> [What the exercise asks]
Copy every record that appears below, exactly as it stands.

Excerpts from a dataset
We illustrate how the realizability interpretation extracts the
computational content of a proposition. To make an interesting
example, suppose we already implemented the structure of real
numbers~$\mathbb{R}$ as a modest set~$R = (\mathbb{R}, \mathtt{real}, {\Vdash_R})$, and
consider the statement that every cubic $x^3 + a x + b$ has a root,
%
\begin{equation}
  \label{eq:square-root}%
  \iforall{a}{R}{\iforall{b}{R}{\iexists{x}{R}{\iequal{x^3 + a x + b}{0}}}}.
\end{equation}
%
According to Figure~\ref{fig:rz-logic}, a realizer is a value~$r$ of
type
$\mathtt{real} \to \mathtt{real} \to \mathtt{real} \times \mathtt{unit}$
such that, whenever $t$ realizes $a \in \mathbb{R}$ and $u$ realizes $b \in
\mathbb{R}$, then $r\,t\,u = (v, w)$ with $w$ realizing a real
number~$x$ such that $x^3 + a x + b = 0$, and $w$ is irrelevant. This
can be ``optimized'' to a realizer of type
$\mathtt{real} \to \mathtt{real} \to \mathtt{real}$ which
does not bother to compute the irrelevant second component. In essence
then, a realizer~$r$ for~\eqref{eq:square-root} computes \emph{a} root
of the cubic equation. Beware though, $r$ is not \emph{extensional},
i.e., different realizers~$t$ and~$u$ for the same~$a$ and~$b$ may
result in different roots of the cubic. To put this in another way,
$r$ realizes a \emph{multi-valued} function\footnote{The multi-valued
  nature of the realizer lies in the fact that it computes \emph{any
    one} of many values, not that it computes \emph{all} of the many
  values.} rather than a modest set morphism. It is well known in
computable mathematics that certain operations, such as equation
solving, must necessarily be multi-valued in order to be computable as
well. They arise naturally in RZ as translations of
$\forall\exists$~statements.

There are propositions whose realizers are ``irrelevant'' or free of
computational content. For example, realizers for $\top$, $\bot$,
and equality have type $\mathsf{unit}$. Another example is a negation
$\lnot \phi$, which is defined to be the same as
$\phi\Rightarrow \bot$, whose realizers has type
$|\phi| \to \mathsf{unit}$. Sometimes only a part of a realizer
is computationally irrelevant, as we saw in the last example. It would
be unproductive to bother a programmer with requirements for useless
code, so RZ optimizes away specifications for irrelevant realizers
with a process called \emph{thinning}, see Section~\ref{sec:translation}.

> [Expected output]
We illustrate how the realizability interpretation extracts the
computational content of a proposition. To make an interesting
example, suppose we already implemented the structure of real
numbers~$\mathbb{R}$ as a modest set~$R = (\mathbb{R}, \mathtt{real}, {\Vdash_R})$, and
consider the statement that every cubic $x^3 + a x + b$ has a root,
%
\begin{equation}
  \label{eq:square-root}%
  \iforall{a}{R}{\iforall{b}{R}{\iexists{x}{R}{\iequal{x^3 + a x + b}{0}}}}.
\end{equation}
%
According to Figure~\ref{fig:rz-logic}, a realizer is a value~$r$ of
type
$\mathtt{real} \to \mathtt{real} \to \mathtt{real} \times \mathtt{unit}$
such that, whenever $t$ realizes $a \in \mathbb{R}$ and $u$ realizes $b \in
\mathbb{R}$, then $r\,t\,u = (v, w)$ with $w$ realizing a real
number~$x$ such that $x^3 + a x + b = 0$, and $w$ is irrelevant. This
can be ``optimized'' to a realizer of type
$\mathtt{real} \to \mathtt{real} \to \mathtt{real}$ which
does not bother to compute the irrelevant second component. In essence
then, a realizer~$r$ for~\eqref{eq:square-root} computes \emph{a} root
of the cubic equation. Beware though, $r$ is not \emph{extensional},
i.e., different realizers~$t$ and~$u$ for the same~$a$ and~$b$ may
result in different roots of the cubic. To put this in another way,
$r$ realizes a \emph{multi-valued} function\footnote{The multi-valued
  nature of the realizer lies in the fact that it computes \emph{any
    one} of many values, not that it computes \emph{all} of the many
  values.} rather than a modest set morphism. It is well known in
computable mathematics that certain operations, such as equation
solving, must necessarily be multi-valued in order to be computable as
well. They arise naturally in RZ as translations of
$\forall\exists$~statements.

There are propositions whose realizers are ``irrelevant'' or free of
computational content. For example, realizers for $\top$, $\bot$,
and equality have type $\mathsf{unit}$. Another example is a negation
$\lnot \phi$, which is defined to be the same as
$\phi\Rightarrow \bot$, whose realizers has type
$|\phi| \to \mathsf{unit}$. Sometimes only a part of a realizer
is computationally irrelevant, as we saw in the last example. It would
be unproductive to bother a programmer with requirements for useless
code, so RZ optimizes away specifications for irrelevant realizers
with a process called \emph{thinning}, see Section~\ref{sec:translation}.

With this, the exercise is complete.